* **INSTRUCTIONS TO FOLLOW**
Please copy every line below that contains the string "math".

Saved data entries
((
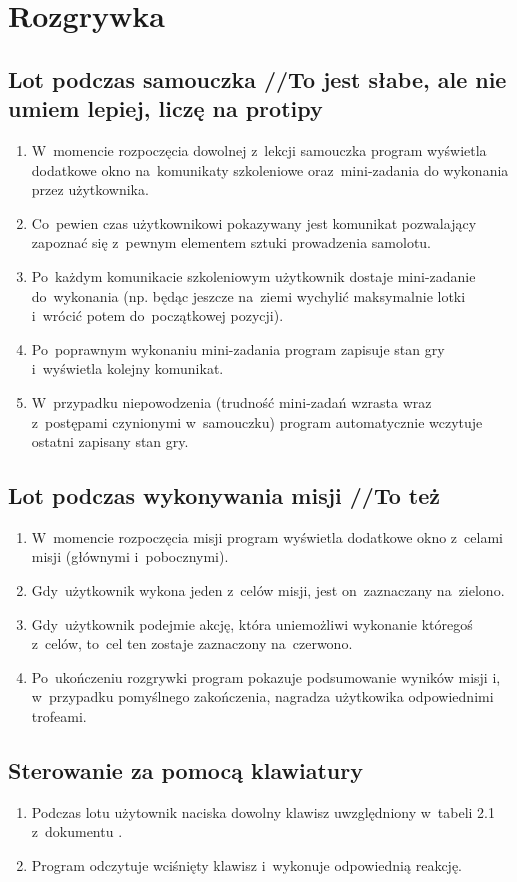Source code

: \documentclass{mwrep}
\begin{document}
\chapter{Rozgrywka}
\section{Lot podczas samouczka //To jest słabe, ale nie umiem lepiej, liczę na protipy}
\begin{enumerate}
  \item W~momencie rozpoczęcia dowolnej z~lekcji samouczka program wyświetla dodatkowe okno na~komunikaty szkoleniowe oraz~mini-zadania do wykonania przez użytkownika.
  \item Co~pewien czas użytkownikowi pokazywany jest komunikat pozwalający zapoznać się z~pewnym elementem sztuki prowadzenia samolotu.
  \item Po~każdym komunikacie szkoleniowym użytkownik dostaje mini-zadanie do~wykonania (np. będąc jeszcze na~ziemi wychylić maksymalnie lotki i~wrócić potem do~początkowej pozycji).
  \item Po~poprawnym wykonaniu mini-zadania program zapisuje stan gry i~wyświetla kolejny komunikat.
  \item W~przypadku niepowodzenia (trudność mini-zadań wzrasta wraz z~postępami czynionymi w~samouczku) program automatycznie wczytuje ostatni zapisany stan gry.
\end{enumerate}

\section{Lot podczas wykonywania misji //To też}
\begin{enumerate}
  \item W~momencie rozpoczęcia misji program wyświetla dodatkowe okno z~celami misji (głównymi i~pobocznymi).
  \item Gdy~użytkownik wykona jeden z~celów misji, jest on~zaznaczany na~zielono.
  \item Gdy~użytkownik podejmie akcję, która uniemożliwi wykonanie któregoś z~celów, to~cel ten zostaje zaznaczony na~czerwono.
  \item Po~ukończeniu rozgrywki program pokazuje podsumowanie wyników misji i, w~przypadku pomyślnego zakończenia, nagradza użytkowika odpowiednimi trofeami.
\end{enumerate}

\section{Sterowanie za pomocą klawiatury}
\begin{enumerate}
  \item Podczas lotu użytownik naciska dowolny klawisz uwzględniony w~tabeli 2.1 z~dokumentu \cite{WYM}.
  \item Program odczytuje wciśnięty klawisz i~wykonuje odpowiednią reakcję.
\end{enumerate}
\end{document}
))
((
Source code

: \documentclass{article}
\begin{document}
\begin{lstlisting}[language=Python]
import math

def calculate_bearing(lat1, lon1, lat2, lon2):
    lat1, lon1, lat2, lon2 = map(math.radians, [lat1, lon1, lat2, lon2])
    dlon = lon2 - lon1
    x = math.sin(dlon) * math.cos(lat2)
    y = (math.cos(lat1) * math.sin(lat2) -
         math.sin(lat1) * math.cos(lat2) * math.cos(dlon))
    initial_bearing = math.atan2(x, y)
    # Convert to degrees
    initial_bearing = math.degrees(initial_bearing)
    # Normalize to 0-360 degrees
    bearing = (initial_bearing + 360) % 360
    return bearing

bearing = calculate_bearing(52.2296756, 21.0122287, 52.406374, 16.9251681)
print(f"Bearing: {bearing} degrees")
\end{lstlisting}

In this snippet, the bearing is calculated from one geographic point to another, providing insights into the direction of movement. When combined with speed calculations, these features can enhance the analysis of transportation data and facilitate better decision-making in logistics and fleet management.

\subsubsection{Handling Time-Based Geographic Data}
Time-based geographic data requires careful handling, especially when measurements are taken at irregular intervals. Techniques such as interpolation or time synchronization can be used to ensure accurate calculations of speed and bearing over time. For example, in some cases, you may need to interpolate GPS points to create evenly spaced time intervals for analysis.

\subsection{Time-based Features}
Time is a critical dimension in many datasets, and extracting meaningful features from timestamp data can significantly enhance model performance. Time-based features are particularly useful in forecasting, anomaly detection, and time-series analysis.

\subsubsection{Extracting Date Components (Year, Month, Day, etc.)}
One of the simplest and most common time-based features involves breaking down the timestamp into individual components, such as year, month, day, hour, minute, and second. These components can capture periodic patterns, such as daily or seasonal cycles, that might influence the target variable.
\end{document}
))
((
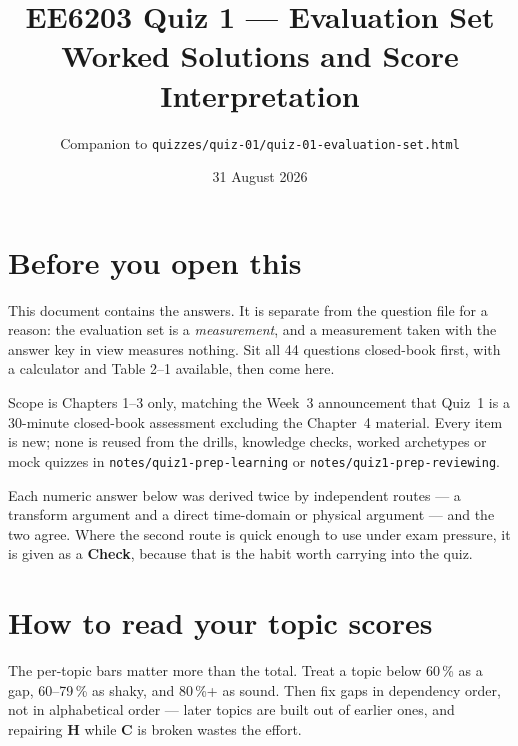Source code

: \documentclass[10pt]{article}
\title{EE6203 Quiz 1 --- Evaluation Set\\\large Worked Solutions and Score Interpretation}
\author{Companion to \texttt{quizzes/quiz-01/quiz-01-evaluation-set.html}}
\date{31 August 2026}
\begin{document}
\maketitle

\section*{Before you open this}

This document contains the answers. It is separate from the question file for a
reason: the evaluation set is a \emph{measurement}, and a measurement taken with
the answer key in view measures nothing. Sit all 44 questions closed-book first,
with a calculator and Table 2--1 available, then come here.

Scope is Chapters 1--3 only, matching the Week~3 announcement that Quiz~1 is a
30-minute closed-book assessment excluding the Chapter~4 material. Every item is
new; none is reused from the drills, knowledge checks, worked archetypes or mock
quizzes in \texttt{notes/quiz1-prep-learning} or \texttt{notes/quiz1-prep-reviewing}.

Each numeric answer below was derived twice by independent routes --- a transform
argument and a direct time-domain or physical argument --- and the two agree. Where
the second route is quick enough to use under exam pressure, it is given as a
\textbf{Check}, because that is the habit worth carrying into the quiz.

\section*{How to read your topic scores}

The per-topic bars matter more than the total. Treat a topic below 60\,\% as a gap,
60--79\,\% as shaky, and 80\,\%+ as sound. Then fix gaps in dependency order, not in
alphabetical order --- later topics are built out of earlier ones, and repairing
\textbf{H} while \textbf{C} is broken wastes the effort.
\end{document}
))
* **OUTPUT**
import math
    lat1, lon1, lat2, lon2 = map(math.radians, [lat1, lon1, lat2, lon2])
    x = math.sin(dlon) * math.cos(lat2)
    y = (math.cos(lat1) * math.sin(lat2) -
         math.sin(lat1) * math.cos(lat2) * math.cos(dlon))
    initial_bearing = math.atan2(x, y)
    initial_bearing = math.degrees(initial_bearing)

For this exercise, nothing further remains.